Variable annuities have been selling like air conditioners in January. The market is down, returns are down, and there’s precious little to attract buyers these days. Statistics from the National Association for Variable Annuities (NAVA) show that total premium flows (the sum of new sales [all first-time buyers of a contract, including inter- and intra-company exchanges] and recurring premiums from existing contract owners) for 2001 were down 17.8% from 2000. According to Harold Drescher from the insurance trade group LIMRA Intl., sales for both fixed and variable annuities as a whole fell 3% in 2001; sales for VAs alone fell 18% over the same period. By contrast, sales of fixed annuities rose 36% during 2001.

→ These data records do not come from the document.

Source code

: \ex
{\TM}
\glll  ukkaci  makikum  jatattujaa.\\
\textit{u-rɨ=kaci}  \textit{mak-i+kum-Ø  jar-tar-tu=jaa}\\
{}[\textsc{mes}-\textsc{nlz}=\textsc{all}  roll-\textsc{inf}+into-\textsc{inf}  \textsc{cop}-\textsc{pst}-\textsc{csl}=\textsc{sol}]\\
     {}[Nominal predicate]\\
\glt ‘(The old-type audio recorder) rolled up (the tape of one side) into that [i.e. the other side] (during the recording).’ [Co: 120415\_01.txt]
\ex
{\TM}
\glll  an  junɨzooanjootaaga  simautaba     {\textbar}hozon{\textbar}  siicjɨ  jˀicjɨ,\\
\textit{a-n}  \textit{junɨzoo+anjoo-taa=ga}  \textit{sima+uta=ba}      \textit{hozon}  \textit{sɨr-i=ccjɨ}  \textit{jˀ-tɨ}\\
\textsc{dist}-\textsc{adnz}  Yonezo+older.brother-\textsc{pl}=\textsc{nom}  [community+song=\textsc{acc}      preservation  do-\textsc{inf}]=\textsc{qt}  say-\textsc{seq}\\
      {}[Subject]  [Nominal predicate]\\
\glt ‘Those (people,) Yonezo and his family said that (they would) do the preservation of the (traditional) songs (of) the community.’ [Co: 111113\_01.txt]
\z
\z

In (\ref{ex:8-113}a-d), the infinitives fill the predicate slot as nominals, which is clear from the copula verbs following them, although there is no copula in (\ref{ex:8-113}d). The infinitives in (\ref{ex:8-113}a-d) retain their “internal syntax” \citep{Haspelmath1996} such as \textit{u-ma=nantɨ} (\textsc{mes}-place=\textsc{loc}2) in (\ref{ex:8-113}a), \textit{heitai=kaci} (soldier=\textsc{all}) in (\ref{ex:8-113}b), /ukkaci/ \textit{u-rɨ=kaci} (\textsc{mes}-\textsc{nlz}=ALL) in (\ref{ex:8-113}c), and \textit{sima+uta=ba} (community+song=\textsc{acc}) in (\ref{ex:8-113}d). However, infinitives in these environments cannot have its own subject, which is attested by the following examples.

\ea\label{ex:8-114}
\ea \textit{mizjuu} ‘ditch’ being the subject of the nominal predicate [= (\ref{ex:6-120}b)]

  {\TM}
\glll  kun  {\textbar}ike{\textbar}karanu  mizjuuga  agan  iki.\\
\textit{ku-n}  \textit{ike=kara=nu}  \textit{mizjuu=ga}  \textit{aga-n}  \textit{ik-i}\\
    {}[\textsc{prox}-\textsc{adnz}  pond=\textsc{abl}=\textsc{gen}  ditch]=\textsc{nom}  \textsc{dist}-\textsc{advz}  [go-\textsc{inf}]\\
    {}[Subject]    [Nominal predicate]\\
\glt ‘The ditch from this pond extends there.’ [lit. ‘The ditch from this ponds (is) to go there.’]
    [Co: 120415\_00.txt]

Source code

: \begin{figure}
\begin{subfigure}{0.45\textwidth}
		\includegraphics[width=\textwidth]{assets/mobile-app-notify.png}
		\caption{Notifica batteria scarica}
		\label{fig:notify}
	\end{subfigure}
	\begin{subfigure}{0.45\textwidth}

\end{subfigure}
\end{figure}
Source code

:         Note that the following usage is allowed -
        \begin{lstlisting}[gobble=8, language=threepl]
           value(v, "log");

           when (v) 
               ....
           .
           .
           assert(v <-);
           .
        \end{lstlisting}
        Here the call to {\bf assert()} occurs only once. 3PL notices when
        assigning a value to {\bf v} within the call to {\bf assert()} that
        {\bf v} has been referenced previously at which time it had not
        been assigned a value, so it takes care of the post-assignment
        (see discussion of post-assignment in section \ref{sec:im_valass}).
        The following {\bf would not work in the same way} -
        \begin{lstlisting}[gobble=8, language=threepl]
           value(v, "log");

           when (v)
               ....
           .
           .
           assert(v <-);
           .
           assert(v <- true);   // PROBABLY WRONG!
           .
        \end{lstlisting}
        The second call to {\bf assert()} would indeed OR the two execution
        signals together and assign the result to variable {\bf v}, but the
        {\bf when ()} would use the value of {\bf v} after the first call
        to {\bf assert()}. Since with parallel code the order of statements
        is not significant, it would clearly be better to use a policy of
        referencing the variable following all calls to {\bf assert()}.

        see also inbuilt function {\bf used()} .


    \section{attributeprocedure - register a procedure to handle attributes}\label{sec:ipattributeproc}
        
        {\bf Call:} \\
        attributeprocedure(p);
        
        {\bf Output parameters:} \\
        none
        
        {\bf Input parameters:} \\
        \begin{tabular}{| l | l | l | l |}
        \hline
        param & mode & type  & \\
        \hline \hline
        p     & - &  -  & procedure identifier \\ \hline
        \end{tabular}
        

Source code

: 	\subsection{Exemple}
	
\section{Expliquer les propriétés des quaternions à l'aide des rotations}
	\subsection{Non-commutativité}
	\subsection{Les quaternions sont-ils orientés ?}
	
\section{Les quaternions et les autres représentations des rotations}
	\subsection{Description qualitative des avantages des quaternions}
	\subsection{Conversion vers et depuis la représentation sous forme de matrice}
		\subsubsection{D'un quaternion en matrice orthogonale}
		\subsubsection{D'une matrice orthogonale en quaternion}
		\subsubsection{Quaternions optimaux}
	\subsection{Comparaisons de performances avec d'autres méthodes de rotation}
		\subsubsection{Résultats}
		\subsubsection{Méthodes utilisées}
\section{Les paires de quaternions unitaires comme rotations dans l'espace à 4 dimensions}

With such a dismal outlook, is there any hope on the horizon? Are there good things to be said about VAs? Well, yes, actually, there is some cheer to be had–along with a caveat or two.
According to Eric Sondergeld of LIMRA, after nearly six years of consecutive increases in sales, sales of VAs began to decline in the first quarter of 2001. Sales were down 21% in the first quarter (from first quarter 2000 sales), 20% in the second, 19% in the third, and 9% in the fourth quarter. Sales were down only 2% in the first quarter of this year. But Sondergeld points out that most VAs these days have fixed accounts in addition to the variable accounts, and sales of the fixed accounts declined only 4% in each of the first two quarters last year. Third quarter fixed account sales were up 9%, fourth quarter sales were up 38%, and first quarter of 2002 sales were up 34%.
The fixed portion, of course, is not what makes a VA variable, and with market troubles driving sales down, enhanced creativity is called for on the part of marketing specialists, who endeavor to find ways to make an apparently unattractive product appealing, or enhance the waning popularity of something that has seen demand peak. The VA market is no different, and products with new variations have emerged. Some of those changes are beneficial for the salesperson, some for the client; it pays to be wary when deciding which feature offers the greatest rewards.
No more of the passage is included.